Well i've been living below the breadline in London for the past 4 years and let me tell you, yes life in London is really fucking hard sometimes. It's not easy, you've just basically got to work work work your head off as hard as you can to even be able to save up anything, otherwise 99.9% of your income just goes on basic necessities. I've met Eastern European immigrants who live on about £130 a week. I've met French immigrants who work 3 or 4 different part-time jobs a day, it's absolutely insane. But for goodness sakes, a bunch of grapes does NOT cost 12 pounds! Show me a bunch of grapes being sold for £12 ANYWHERE in ANY SHOP which is not frequented often by members of the royal family and I will go so fucking mad that I might actually end up buying them.

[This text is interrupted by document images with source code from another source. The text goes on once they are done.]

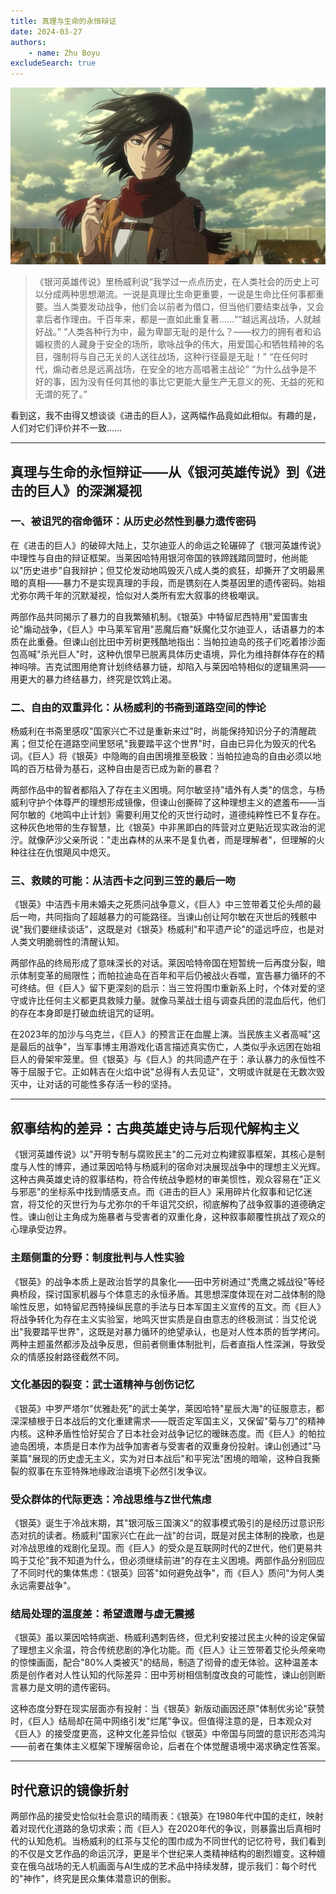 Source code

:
 ```yaml
---
title: 真理与生命的永恒辩证
date: 2024-03-27
authors:
    - name: Zhu Boyu
excludeSearch: true
---
```


![三笠](/pic/blog/3-27/v2-e4de33ac36ba213110699cd357decb7b_r.jpg)

> 《银河英雄传说》里杨威利说“我学过一点点历史，在人类社会的历史上可以分成两种思想潮流。一说是真理比生命更重要，一说是生命比任何事都重要。当人类要发动战争，他们会以前者为借口，但当他们要结束战争，又会拿后者作理由。千百年来，都是一直如此重复著……““越远离战场，人就越好战。”
“人类各种行为中，最为卑鄙无耻的是什么？——权力的拥有者和谄媚权贵的人藏身于安全的场所，歌咏战争的伟大，用爱国心和牺牲精神的名目，强制将与自己无关的人送往战场，这种行径最是无耻！”
“在任何时代，煽动者总是远离战场，在安全的地方高唱著主战论”
“为什么战争是不好的事，因为没有任何其他的事比它更能大量生产无意义的死、无益的死和无谓的死了。”
> 
<!--more-->

看到这，我不由得又想谈谈《进击的巨人》，这两幅作品竟如此相似。有趣的是，人们对它们评价并不一致……

---

## 真理与生命的永恒辩证——从《银河英雄传说》到《进击的巨人》的深渊凝视

### 一、被诅咒的宿命循环：从历史必然性到暴力遗传密码

在《进击的巨人》的破碎大陆上，艾尔迪亚人的命运之轮碾碎了《银河英雄传说》中理性与自由的辩证框架。当莱因哈特用银河帝国的铁蹄践踏同盟时，他尚能以"历史进步"自我辩护；但艾伦发动地鸣毁灭八成人类的疯狂，却撕开了文明最黑暗的真相——暴力不是实现真理的手段，而是镌刻在人类基因里的遗传密码。始祖尤弥尔两千年的沉默凝视，恰似对人类所有宏大叙事的终极嘲讽。

两部作品共同揭示了暴力的自我繁殖机制。《银英》中特留尼西特用"爱国害虫论"煽动战争，《巨人》中马莱军官用"恶魔后裔"妖魔化艾尔迪亚人，话语暴力的本质在此重叠。但谏山创比田中芳树更残酷地指出：当帕拉迪岛的孩子们吃着掺沙面包高喊"杀光巨人"时，这种仇恨早已脱离具体历史语境，异化为维持群体存在的精神吗啡。吉克试图用绝育计划终结暴力链，却陷入与莱因哈特相似的逻辑黑洞——用更大的暴力终结暴力，终究是饮鸩止渴。

### 二、自由的双重异化：从杨威利的书斋到道路空间的悖论

杨威利在书斋里感叹"国家兴亡不过是重新来过"时，尚能保持知识分子的清醒疏离；但艾伦在道路空间里怒吼"我要踏平这个世界"时，自由已异化为毁灭的代名词。《巨人》将《银英》中隐晦的自由困境推至极致：当帕拉迪岛的自由必须以地鸣的百万枯骨为基石，这种自由是否已成为新的暴君？

两部作品中的智者都陷入了存在主义困境。阿尔敏坚持"墙外有人类"的信念，与杨威利守护个体尊严的理想形成镜像，但谏山创撕碎了这种理想主义的遮羞布——当阿尔敏的《地鸣中止计划》需要利用艾伦的灭世行动时，道德纯粹性已不复存在。这种灰色地带的生存智慧，比《银英》中非黑即白的阵营对立更贴近现实政治的泥泞。就像萨沙父亲所说："走出森林的从来不是复仇者，而是理解者"，但理解的火种往往在仇恨飓风中熄灭。

### 三、救赎的可能：从洁西卡之问到三笠的最后一吻

《银英》中洁西卡用未婚夫之死质问战争意义，《巨人》中三笠带着艾伦头颅的最后一吻，共同指向了超越暴力的可能路径。当谏山创让阿尔敏在灭世后的残骸中说"我们要继续谈话"，这既是对《银英》杨威利"和平遗产论"的遥远呼应，也是对人类文明脆弱性的清醒认知。

两部作品的终局形成了意味深长的对话。莱因哈特帝国在短暂统一后再度分裂，暗示体制变革的局限性；而帕拉迪岛在百年和平后仍被战火吞噬，宣告暴力循环的不可终结。但《巨人》留下更深刻的启示：当三笠将围巾重新系上时，个体对爱的坚守或许比任何主义都更具救赎力量。就像马莱战士组与调查兵团的混血后代，他们的存在本身即是打破血统诅咒的证明。

在2023年的加沙与乌克兰，《巨人》的预言正在血腥上演。当民族主义者高喊"这是最后的战争"，当军事博主用游戏化语言描述真实伤亡，人类似乎永远困在始祖巨人的骨架牢笼里。但《银英》与《巨人》的共同遗产在于：承认暴力的永恒性不等于屈服于它。正如韩吉在火焰中说"总得有人去见证"，文明或许就是在无数次毁灭中，让对话的可能性多存活一秒的坚持。

---

## **叙事结构的差异：古典英雄史诗与后现代解构主义**

《银河英雄传说》以"开明专制与腐败民主"的二元对立构建叙事框架，其核心是制度与人性的博弈，通过莱因哈特与杨威利的宿命对决展现战争中的理想主义光辉。这种古典英雄史诗的叙事结构，符合传统战争题材的审美惯性，观众容易在"正义与邪恶"的坐标系中找到情感支点。而《进击的巨人》采用碎片化叙事和记忆迷宫，将艾伦的灭世行为与尤弥尔的千年诅咒交织，彻底解构了战争叙事的道德确定性。谏山创让主角成为施暴者与受害者的双重化身，这种叙事颠覆性挑战了观众的心理承受边界。

### **主题侧重的分野：制度批判与人性实验**

《银英》的战争本质上是政治哲学的具象化——田中芳树通过"秃鹰之城战役"等经典桥段，探讨国家机器与个体意志的永恒矛盾。其思想深度体现在对二战体制的隐喻性反思，如特留尼西特操纵民意的手法与日本军国主义宣传的互文。而《巨人》将战争转化为存在主义实验室，地鸣灭世实质是自由意志的终极测试：当艾伦说出"我要踏平世界"，这既是对暴力循环的绝望承认，也是对人性本质的哲学拷问。两种主题虽然都涉及战争反思，但前者侧重体制批判，后者直指人性深渊，导致受众的情感投射路径截然不同。

### **文化基因的裂变：武士道精神与创伤记忆**

《银英》中罗严塔尔"优雅赴死"的武士美学，莱因哈特"星辰大海"的征服意志，都深深植根于日本战后的文化重建需求——既否定军国主义，又保留"菊与刀"的精神内核。这种矛盾性恰好契合了日本社会对战争记忆的暧昧态度。而《巨人》的帕拉迪岛困境，本质是日本作为战争加害者与受害者的双重身份投射。谏山创通过"马莱篇"展现的历史虚无主义，实为对日本战后"和平宪法"困境的暗喻，这种自我撕裂的叙事在东亚特殊地缘政治语境下必然引发争议。

### **受众群体的代际更迭：冷战思维与Z世代焦虑**

《银英》诞生于冷战末期，其"银河版三国演义"的叙事模式吸引的是经历过意识形态对抗的读者。杨威利"国家兴亡在此一战"的台词，既是对民主体制的挽歌，也是对冷战思维的戏剧化呈现。而《巨人》的受众是互联网时代的Z世代，他们更易共鸣于艾伦"我不知道为什么，但必须继续前进"的存在主义困境。两部作品分别回应了不同时代的集体焦虑：《银英》回答"如何避免战争"，而《巨人》质问"为何人类永远需要战争"。

### **结局处理的温度差：希望遗赠与虚无震撼**

《银英》虽以莱因哈特病逝、杨威利遇刺告终，但尤利安接过民主火种的设定保留了理想主义余温，符合传统悲剧的净化功能。而《巨人》让三笠带着艾伦头颅亲吻的惊悚画面，配合"80%人类被灭"的结局，制造了彻骨的虚无体验。这种温差本质是创作者对人性认知的代际差异：田中芳树相信制度改良的可能性，谏山创则断言暴力是文明的遗传密码。

这种态度分野在现实层面亦有投射：当《银英》新版动画因还原"体制优劣论"获赞时，《巨人》结局却在简中网络引发"烂尾"争议。但值得注意的是，日本观众对《巨人》的接受度更高，这种文化差异恰似《银英》中帝国与同盟的意识形态鸿沟——前者在集体主义框架下理解宿命论，后者在个体觉醒语境中渴求确定性答案。

---

## **时代意识的镜像折射**

两部作品的接受史恰似社会意识的晴雨表：《银英》在1980年代中国的走红，映射着对现代化道路的急切求索；而《巨人》在2020年代的争议，则暴露出后真相时代的认知危机。当杨威利的红茶与艾伦的围巾成为不同世代的记忆符号，我们看到的不仅是文艺作品的命运沉浮，更是半个世纪来人类精神结构的剧烈嬗变。这种嬗变在俄乌战场的无人机画面与AI生成的艺术品中持续发酵，提示我们：每个时代的"神作"，终究是民众集体潜意识的倒影。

But yeah, I think that the ridiculous cost of living in London is, bizarrely one of the reasons why people are drawn to London. It's a challenge. If you can survive it, then you feel smug with yourself for having conquered whatever London can throw at you. Basically you become climatized to the cost and after a while it just doesn't seem so expensive any more. Rich people on the other hand love it because it gives them prestige and exclusivity knowing that they can actually afford what London has to offer. Two very different realities.


----------



## trainrover (May 6, 2006)

Cunning Linguist said:


> Apart from planning permission, I still don't understand why London doesn't build upwards.


Coz maybe the resultant soaring cost of real estate would be too much to adjust to there?





the spliff fairy said:


> According to the National stats office the average salary in London is $86,000 a year ($210,000 in the richer areas). If however you read between the lines as there are literally millions of millionaires, the real wage for the average Londoner is about $50,000.


Fudging stats happens there too, huh? Too much. Any likelihood of those bureaucrats of yours being Canadian?


----------



## princeofseoul (Jun 8, 2004)

100,000$ per square meter to live in a closet.. what a pathetic price. No way I'll ever live there.


----------



## trainrover (May 6, 2006)

^^ Why not? With folks becoming less and less bothered to be passing time outside there homes and workplaces, why _not_ charge buyers/renters extra money for their --uhm-- downtime? For instance, I hear of Yorkville ads plying their local real estate in the 7-9-million-$ range for folks who shan't be bothered to step outside -- no wonder that even that Toronto district's shopkeepers (e.g., Hazleton Lanes) are taking to ballling away at the few pedestrians there to enter and browse (sounds like it must be becoming like Seattle's Pike St fish market)....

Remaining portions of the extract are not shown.